To investigate the correlation of patients with thrombosis or prothrombotic status with hyperhomocysteinemia (HHcy), activated protein C-resistance(APCR) and gene polymorphism of coagulation factor V. Three hundred healthy voluteers were selected as controls, 223 cases of thrombosis (80 cases of cerebral infarction of CT, the MI of 82 cases of myocardial infarction, venous thrombosis of VTE 61 cases), 270 cases of patients with prothrombotic state (76 cases of pregnancy disease of PIH, 62 cases of chronic obstructive pulmonary disease (COPD), 60 cases of diabetes(DM) and 72 cases of cancer) were enrolled in this study. The plasma APCR and hyperhomocysteinemia were detected by APTT coagulation method and cycling enzyme method respectively, and restriction fragment length polymorphism(RFLP) were was used to detect the gene polymorphism of FV G1691-A, G1091-C and A1090-G in the patient and control groups.
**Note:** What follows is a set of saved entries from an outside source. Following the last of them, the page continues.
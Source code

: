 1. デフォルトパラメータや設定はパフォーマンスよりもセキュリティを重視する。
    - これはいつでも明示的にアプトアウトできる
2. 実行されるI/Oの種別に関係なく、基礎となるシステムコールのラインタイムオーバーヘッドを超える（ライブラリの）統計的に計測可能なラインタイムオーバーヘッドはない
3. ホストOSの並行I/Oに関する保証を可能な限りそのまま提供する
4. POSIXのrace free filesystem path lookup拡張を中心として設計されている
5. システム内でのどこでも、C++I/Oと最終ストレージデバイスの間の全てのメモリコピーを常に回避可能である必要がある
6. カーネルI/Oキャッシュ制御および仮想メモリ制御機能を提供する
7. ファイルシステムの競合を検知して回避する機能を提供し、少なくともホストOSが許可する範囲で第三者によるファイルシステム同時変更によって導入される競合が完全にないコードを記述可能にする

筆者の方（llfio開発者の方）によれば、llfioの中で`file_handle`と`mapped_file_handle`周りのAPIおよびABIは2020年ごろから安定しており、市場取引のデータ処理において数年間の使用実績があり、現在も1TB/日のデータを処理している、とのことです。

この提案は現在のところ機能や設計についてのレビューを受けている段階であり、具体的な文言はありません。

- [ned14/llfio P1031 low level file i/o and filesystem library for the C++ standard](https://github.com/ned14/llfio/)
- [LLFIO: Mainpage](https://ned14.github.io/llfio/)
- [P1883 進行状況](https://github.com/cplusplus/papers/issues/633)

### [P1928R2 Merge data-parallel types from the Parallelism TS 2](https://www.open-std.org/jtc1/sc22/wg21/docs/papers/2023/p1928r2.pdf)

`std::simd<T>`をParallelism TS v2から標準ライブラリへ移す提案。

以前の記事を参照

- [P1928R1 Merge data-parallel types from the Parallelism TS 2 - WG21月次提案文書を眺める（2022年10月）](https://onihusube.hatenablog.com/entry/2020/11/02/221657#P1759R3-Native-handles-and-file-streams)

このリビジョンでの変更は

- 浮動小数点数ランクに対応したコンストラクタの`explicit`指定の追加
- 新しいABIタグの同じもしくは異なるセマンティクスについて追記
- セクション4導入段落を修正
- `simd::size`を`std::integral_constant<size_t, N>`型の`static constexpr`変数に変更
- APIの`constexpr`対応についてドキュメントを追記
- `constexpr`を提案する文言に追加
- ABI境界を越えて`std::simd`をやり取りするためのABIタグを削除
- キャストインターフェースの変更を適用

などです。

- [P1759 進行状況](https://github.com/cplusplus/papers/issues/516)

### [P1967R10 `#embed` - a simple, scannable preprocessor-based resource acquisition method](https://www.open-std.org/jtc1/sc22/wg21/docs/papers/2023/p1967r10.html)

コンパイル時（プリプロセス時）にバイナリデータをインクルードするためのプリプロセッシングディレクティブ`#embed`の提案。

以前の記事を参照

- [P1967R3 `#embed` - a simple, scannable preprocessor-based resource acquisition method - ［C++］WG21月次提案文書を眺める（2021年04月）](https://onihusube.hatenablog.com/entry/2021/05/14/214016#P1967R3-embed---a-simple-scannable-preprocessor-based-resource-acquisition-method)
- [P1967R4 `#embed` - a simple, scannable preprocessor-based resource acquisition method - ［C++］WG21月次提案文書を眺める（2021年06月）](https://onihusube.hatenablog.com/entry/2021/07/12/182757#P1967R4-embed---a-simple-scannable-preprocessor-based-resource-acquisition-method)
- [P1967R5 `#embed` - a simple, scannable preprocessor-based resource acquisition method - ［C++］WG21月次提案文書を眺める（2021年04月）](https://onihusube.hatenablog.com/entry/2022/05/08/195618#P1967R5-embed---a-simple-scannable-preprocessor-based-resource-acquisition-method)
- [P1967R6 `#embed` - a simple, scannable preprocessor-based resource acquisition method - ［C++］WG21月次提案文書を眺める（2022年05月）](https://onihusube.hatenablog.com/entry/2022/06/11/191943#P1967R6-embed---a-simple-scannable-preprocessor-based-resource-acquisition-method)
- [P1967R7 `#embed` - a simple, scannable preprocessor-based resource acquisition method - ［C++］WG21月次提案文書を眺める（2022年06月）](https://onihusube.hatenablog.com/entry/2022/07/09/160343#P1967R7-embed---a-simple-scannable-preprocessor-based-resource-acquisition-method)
APCR positive rate was 62.29% and 7.33%, and the positive hyperhomocysteinemia accounted for 68.42% and 10.00% respectively in the group of the patients with venous thrombosis and the normal control group. 3 cases of heterozygous FV gene mutations were found in the APCR-positive patients with venous thrombosis. HHcy possitive rate of patients with venous thrombosis is signiticantly higher than that in control, the HHcy is one of the important causes resulting in thrombosis, the patients with venous thrombosis have proved to be with APCR, and the possitive APCR may be related with the coagulation factor V gene polymorphism.